Saturday, April 11, 2009

Given Up for Dead

Does the Good Friday/Easter theme of death and resurrection occur in an episode of Algonkian Church History? You bet it does!

While I'd be setting myself up for some angry comments if I said that the Stockbridge Mohicans had actually "died," there was a time when they were given up for dead. In 1915, an amateur historian from Massachusetts concluded his version of the history of the Stockbridge Indians with this statement:

"The tribe organization, so far as the United States takes cognizance has been abandoned, though it is said that some kind of tribal organization is recognized by the Indian descendants of to-day. Thus ends the strange and pathetic story of the 'friends of our fathers' with whom the history of Stockbridge [Massachusetts] begins"(Bowker, page 62).
Twenty-two years later, a Wisconsin historian made a similar statement:

"Stockbridge history, from the year 1843, tends more and more toward the ruin of that interesting tribe"(Joseph Schafer, 58).
As I'll explain in future posts, the partisan in-fighting between the Citizen party and the Indian party really took its toll on the Stockbridge Mohicans.

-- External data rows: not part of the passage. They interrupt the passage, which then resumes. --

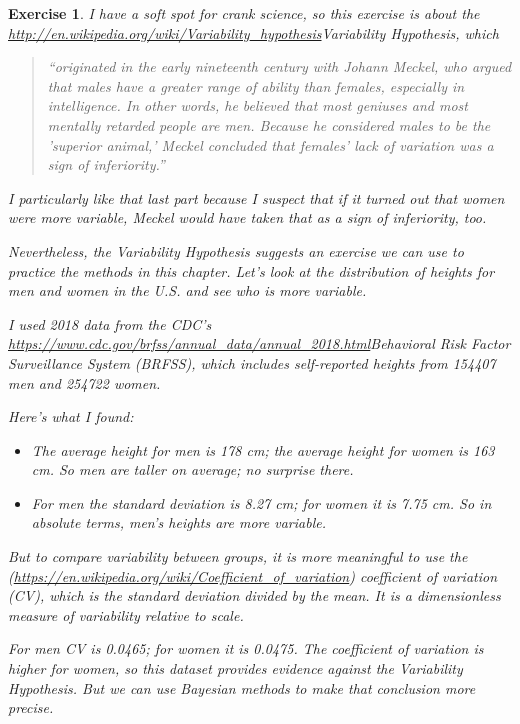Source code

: \documentclass[12pt]{book}
\theoremstyle{exercise}
\newtheorem{exercise}{Exercise}[chapter]
\begin{document}
\begin{exercise} 
I have a soft spot for crank science, so this
exercise is about the
\url{http://en.wikipedia.org/wiki/Variability_hypothesis}{Variability
Hypothesis}, which

\begin{quote}
``originated in the early nineteenth century with Johann Meckel, who
argued that males have a greater range of ability than females,
especially in intelligence. In other words, he believed that most
geniuses and most mentally retarded people are men. Because he
considered males to be the 'superior animal,' Meckel concluded that
females' lack of variation was a sign of inferiority.''
\end{quote}

I particularly like that last part because I suspect that if it turned
out that women were \emph{more} variable, Meckel would have taken that
as a sign of inferiority, too.

Nevertheless, the Variability Hypothesis suggests an exercise we can use
to practice the methods in this chapter. Let's look at the distribution
of heights for men and women in the U.S. and see who is more variable.

I used 2018 data from the CDC's
\url{https://www.cdc.gov/brfss/annual_data/annual_2018.html}{Behavioral
Risk Factor Surveillance System} (BRFSS), which includes self-reported
heights from 154407 men and 254722 women.

Here's what I found:

\begin{itemize}
\item
  The average height for men is 178 cm; the average height for women is
  163 cm. So men are taller on average; no surprise there.
\item
  For men the standard deviation is 8.27 cm; for women it is 7.75 cm. So
  in absolute terms, men's heights are more variable.
\end{itemize}

But to compare variability between groups, it is more meaningful to use
the
(\url{https://en.wikipedia.org/wiki/Coefficient_of_variation}) coefficient
of variation (CV), which is the standard deviation divided by the mean.
It is a dimensionless measure of variability relative to scale.

For men CV is 0.0465; for women it is 0.0475. The coefficient of
variation is higher for women, so this dataset provides evidence against
the Variability Hypothesis. But we can use Bayesian methods to make that
conclusion more precise.


\end{exercise}
\end{document}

In 1895 U.S. Secretary of the Interior Hoke Smith wrote a directive which abolished the Stockbridge-Munsee tribal government and set up a business committee to replace it. Smith really didn't have the legal authority to dissolve the tribe, but that was the point of his directive. In 1910 and 1915 the last of the plots on the dwindling reservation were allotted and payments were made to individuals.